As to the second branch of the motion, the defendant makes a number of claims as to the unconstitutionality of the statutory framework and the court will address each issue that is raised. With respect to the statutory framework, in 1975, Congress enacted the Federal Hazardous Materials Transportation Act (49 USC § 1801 et seq.) authorizing the Secretary of Transportation to make certain regulations defining hazardous materials and how they should be regulated. Further, in 49 USC § 1811 (a), Congress declared that any requirement of a State or a subdivision thereof which is inconsistent with any requirement of the Hazardous Materials Transportation Act or with a regulation issued under the act, is preempted by the Federal law.
In accordance with the above, the New York Legislature enacted Transportation Law § 14-f, which empowered the Commissioner of Transportation to make rules and regulations and made it unlawful to transport hazardous materials in violation of such rules and regulations. Further, Transportation Law § 14-f (1) (a) provides that such rules and regulations shall be no less protective of public safety than the rules and regulations promulgated by the Federal Government with respect to the transportation of hazardous waste materials, thereby avoiding preemption by the Federal law.
In furtherance of the statute, the Commissioner of Transportation enacted rules and regulations in 17 NYCRR part 507, Transportation of Hazardous Materials.

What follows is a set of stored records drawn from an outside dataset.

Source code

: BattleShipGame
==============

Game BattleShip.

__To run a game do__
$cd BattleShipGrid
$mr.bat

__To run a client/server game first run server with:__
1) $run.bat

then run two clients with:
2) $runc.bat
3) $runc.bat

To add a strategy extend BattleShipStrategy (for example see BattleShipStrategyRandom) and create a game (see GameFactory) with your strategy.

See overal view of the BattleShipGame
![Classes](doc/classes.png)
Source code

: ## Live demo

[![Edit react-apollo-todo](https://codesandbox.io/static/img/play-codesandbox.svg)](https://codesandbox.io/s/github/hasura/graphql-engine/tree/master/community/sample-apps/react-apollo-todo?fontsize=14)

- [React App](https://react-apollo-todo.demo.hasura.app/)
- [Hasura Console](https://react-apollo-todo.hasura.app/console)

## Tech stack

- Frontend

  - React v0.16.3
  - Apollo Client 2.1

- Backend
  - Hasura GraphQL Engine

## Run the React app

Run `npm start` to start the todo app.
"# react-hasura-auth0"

In 17 NYCRR 507.4 (a), the Commissioner adopted parts 171 through 179 and 390 through 397 of title 49 of the Code of Federal Regulations, revised as of November 1, 1983, as the standards for transporting hazardous materials.

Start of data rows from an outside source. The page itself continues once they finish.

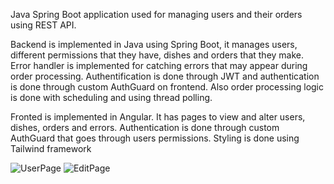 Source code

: Java Spring Boot application used for managing users and their orders using REST API.

Backend is implemented in Java using Spring Boot, it manages users, different permissions that they have, dishes and orders that they make. 
Error handler is implemented for catching errors that may appear during order processing.
Authentification is done through JWT and authentication is done through custom AuthGuard on frontend. 
Also order processing logic is done with scheduling and using thread polling. 

Fronted is implemented in Angular.
It has pages to view and alter users, dishes, orders and errors. 
Authentication is done through custom AuthGuard that goes through users permissions. 
Styling is done using Tailwind framework

![UserPage](https://github.com/user-attachments/assets/acfd70c7-ed35-4bd5-b866-2295334a78ce)
![EditPage](https://github.com/user-attachments/assets/57835b18-b3ba-4057-843b-ce75721472f0)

The defendant first claims that the incorporation by reference of Federal regulations into the State regulations violates the NY Constitution, article III, § 16. That section reads: "No act shall be passed which shall provide that any existing law, or any part thereof, shall be made or deemed a part of said act, or which shall enact that any existing law, or part thereof, shall be applicable, except by inserting it in such act.”

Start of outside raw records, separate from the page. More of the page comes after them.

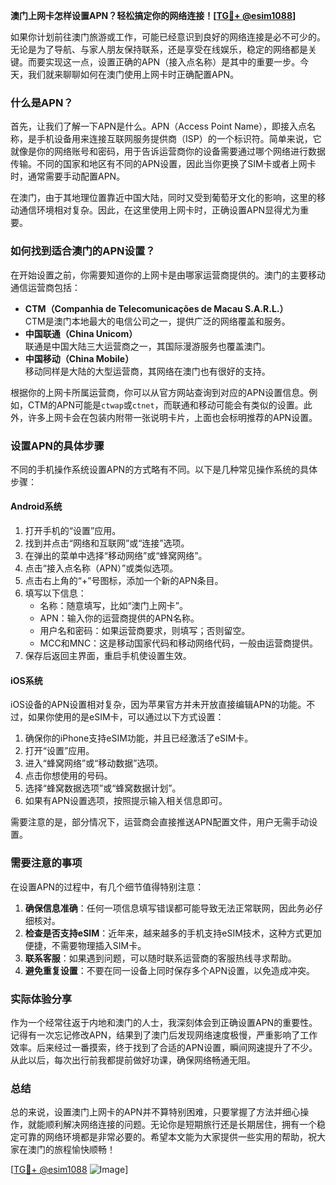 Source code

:**澳门上网卡怎样设置APN？轻松搞定你的网络连接！[[TG💪+ @esim1088](https://t.me/s/esim1088)]**

如果你计划前往澳门旅游或工作，可能已经意识到良好的网络连接是必不可少的。无论是为了导航、与家人朋友保持联系，还是享受在线娱乐，稳定的网络都是关键。而要实现这一点，设置正确的APN（接入点名称）是其中的重要一步。今天，我们就来聊聊如何在澳门使用上网卡时正确配置APN。

### 什么是APN？

首先，让我们了解一下APN是什么。APN（Access Point Name），即接入点名称，是手机设备用来连接互联网服务提供商（ISP）的一个标识符。简单来说，它就像是你的网络账号和密码，用于告诉运营商你的设备需要通过哪个网络进行数据传输。不同的国家和地区有不同的APN设置，因此当你更换了SIM卡或者上网卡时，通常需要手动配置APN。

在澳门，由于其地理位置靠近中国大陆，同时又受到葡萄牙文化的影响，这里的移动通信环境相对复杂。因此，在这里使用上网卡时，正确设置APN显得尤为重要。

### 如何找到适合澳门的APN设置？

在开始设置之前，你需要知道你的上网卡是由哪家运营商提供的。澳门的主要移动通信运营商包括：

- **CTM（Companhia de Telecomunicações de Macau S.A.R.L.）**  
  CTM是澳门本地最大的电信公司之一，提供广泛的网络覆盖和服务。
- **中国联通（China Unicom）**  
  联通是中国大陆三大运营商之一，其国际漫游服务也覆盖澳门。
- **中国移动（China Mobile）**  
  移动同样是大陆的大型运营商，其网络在澳门也有很好的支持。

根据你的上网卡所属运营商，你可以从官方网站查询到对应的APN设置信息。例如，CTM的APN可能是`ctwap`或`ctnet`，而联通和移动可能会有类似的设置。此外，许多上网卡会在包装内附带一张说明卡片，上面也会标明推荐的APN设置。

### 设置APN的具体步骤

不同的手机操作系统设置APN的方式略有不同。以下是几种常见操作系统的具体步骤：

#### Android系统

1. 打开手机的“设置”应用。
2. 找到并点击“网络和互联网”或“连接”选项。
3. 在弹出的菜单中选择“移动网络”或“蜂窝网络”。
4. 点击“接入点名称（APN）”或类似选项。
5. 点击右上角的“+”号图标，添加一个新的APN条目。
6. 填写以下信息：
   - 名称：随意填写，比如“澳门上网卡”。
   - APN：输入你的运营商提供的APN名称。
   - 用户名和密码：如果运营商要求，则填写；否则留空。
   - MCC和MNC：这是移动国家代码和移动网络代码，一般由运营商提供。
7. 保存后返回主界面，重启手机使设置生效。

#### iOS系统

iOS设备的APN设置相对复杂，因为苹果官方并未开放直接编辑APN的功能。不过，如果你使用的是eSIM卡，可以通过以下方式设置：

1. 确保你的iPhone支持eSIM功能，并且已经激活了eSIM卡。
2. 打开“设置”应用。
3. 进入“蜂窝网络”或“移动数据”选项。
4. 点击你想使用的号码。
5. 选择“蜂窝数据选项”或“蜂窝数据计划”。
6. 如果有APN设置选项，按照提示输入相关信息即可。

需要注意的是，部分情况下，运营商会直接推送APN配置文件，用户无需手动设置。

### 需要注意的事项

在设置APN的过程中，有几个细节值得特别注意：

1. **确保信息准确**：任何一项信息填写错误都可能导致无法正常联网，因此务必仔细核对。
2. **检查是否支持eSIM**：近年来，越来越多的手机支持eSIM技术，这种方式更加便捷，不需要物理插入SIM卡。
3. **联系客服**：如果遇到问题，可以随时联系运营商的客服热线寻求帮助。
4. **避免重复设置**：不要在同一设备上同时保存多个APN设置，以免造成冲突。

### 实际体验分享

作为一个经常往返于内地和澳门的人士，我深刻体会到正确设置APN的重要性。记得有一次忘记修改APN，结果到了澳门后发现网络速度极慢，严重影响了工作效率。后来经过一番摸索，终于找到了合适的APN设置，瞬间网速提升了不少。从此以后，每次出行前我都提前做好功课，确保网络畅通无阻。

### 总结

总的来说，设置澳门上网卡的APN并不算特别困难，只要掌握了方法并细心操作，就能顺利解决网络连接的问题。无论你是短期旅行还是长期居住，拥有一个稳定可靠的网络环境都是非常必要的。希望本文能为大家提供一些实用的帮助，祝大家在澳门的旅程愉快顺畅！

[[TG💪+ @esim1088](https://t.me/s/esim1088) ![Image](https://i.postimg.cc/4NQfJmqS/Snipaste-2025-05-13-00-14-12.png)]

Initially, legislative enactments are presumed valid and the burden is upon the person attacking the validity of the statute that it is unconstitutional beyond a reasonable doubt. (See, Matter of Van Berkel v Power, 16 NY2d 37; People v Perez, 56 *692Misc 2d 424.) Further, the proscription of NY Constitution, article III, § 16 applies to statutes and not to rules or regulations. The purpose of the provision is to prevent the incorporation into legislative enactments, by mere reference to some existing statute, a clause or provision affecting public or private interests to an extent or in a manner not disclosed upon the face of the act, and of which the legislators might be ignorant of at the time. (See, People ex rel. Commissioners v Banks, 67 NY 568; People ex rel. New York Elec. Lines Co. v Squire, 107 NY 593, affd 145 US 175.) A further indication that this provision is not applicable to rules and regulations made by a commissioner is found in NY Constitution, article III, § 21. This section provides that section 16 of article III is not applicable to a bill, or amendment to a bill, which is recommended to the Legislature by commissioners or public agency appointed or directed pursuant to law to prepare revisions, consolidations or compilations of statutes.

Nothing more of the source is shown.